At the beginning of my class, I was taught that pointer assignment needs to always be an address.在我的 class 开始时,我被告知指针分配必须始终是地址。
For example:例如:
int * x;
int y = 5;
This would be allowed:这将是允许的:
x = &5;
But this wouldn't:但这不会:
x = y;
So, by that same logic, shouldn't the assignment of Node* a;
所以,按照同样的逻辑,不应该分配Node* a;
be:是:
a = &(new Node);
Instead of:代替:
a = new Node;
? ?
When you call new
, it creates a new object and returns a pointer to that object.当您调用new
时,它会创建一个新的 object 并返回指向该 object 的指针。 It is quite common to store that pointer in a pointer variable.将该指针存储在指针变量中是很常见的。 You would use & new(...)
if it returned a reference to the newly-created object.如果它返回对新创建的 object 的引用,您将使用& new(...)
。 But it doesn't.但事实并非如此。
but the new Node is type Node.但新节点是类型节点。
is absolutely wrong.是绝对错误的。 This is not Java.这不是 Java。 new Node
returns a pointer to a freshly allocated on heap Node. new Node
返回一个指向堆上新分配的 Node 的指针。
First of all, every assignment requires correct type .首先,每个作业都需要正确的 type 。 Either you provide left argument of the exact same type as the variable you assign to, or of a type you can convert from.您可以提供与您分配给的变量完全相同类型的左参数,或者您可以从中转换的类型。 Eg例如
int x = 5; //here x is a type of int and 5 is also an int
or或者
double w = 3; //here w is a type of double and 3 is again int but int can be converted to double
in contrary相对的
int z = 3.2; //won't compile because 3.2 is a float and floats have to be explicitly casted to ints.

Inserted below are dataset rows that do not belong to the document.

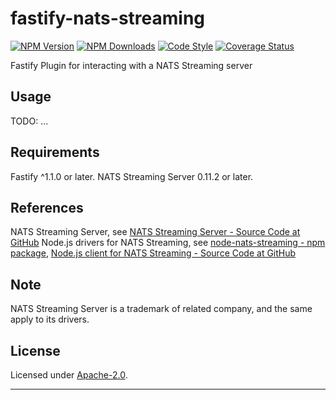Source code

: # fastify-nats-streaming

  [![NPM Version](https://img.shields.io/npm/v/fastify-nats-streaming.svg?style=flat)](https://npmjs.org/package/fastify-nats-streaming/)
  [![NPM Downloads](https://img.shields.io/npm/dm/fastify-nats-streaming.svg?style=flat)](https://npmjs.org/package/fastify-nats-streaming/)
  [![Code Style](https://img.shields.io/badge/code%20style-standard-brightgreen.svg?style=flat)](http://standardjs.com/)
  [![Coverage Status](https://coveralls.io/repos/github/smartiniOnGitHub/fastify-nats-streaming/badge.svg?branch=master)](https://coveralls.io/github/smartiniOnGitHub/fastify-nats-streaming/?branch=master)


Fastify Plugin for interacting with a NATS Streaming server


## Usage

TODO: ...


## Requirements

Fastify ^1.1.0 or later.
NATS Streaming Server 0.11.2 or later.


## References

NATS Streaming Server, see [NATS Streaming Server - Source Code at GitHub](https://github.com/nats-io/nats-streaming-server)
Node.js drivers for NATS Streaming, see [node-nats-streaming - npm package](https://www.npmjs.com/package/node-nats-streaming), [Node.js client for NATS Streaming - Source Code at GitHub](https://github.com/nats-io/node-nats-streaming)


## Note

NATS Streaming Server is a trademark of related company, and the same apply to its drivers.


## License

Licensed under [Apache-2.0](./LICENSE).

----
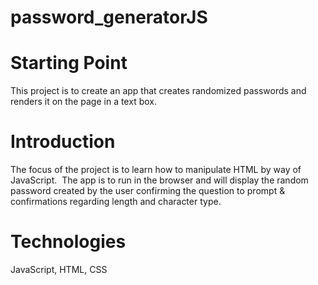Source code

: # password_generatorJS

# Starting Point
This project is to create an app that creates randomized passwords and renders it on the page in a text box.

# Introduction
The focus of the project is to learn how to manipulate HTML by way of JavaScript.  The app is to run in the browser and will display the random password created by the user confirming the question to prompt & confirmations regarding length and character type.

# Technologies 
JavaScript, HTML, CSS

Now, with your code, Node*
is a type you read as Node pointer
and new
allocates memory on heap, creates new object and return its address which in this case is also Node pointer
.现在,使用您的代码, Node*
是您读取为Node pointer
的类型,并且new
在堆上分配 memory ,创建新的 object 并返回其地址,在这种情况下也是Node pointer
。 Types match and everything works.类型匹配,一切正常。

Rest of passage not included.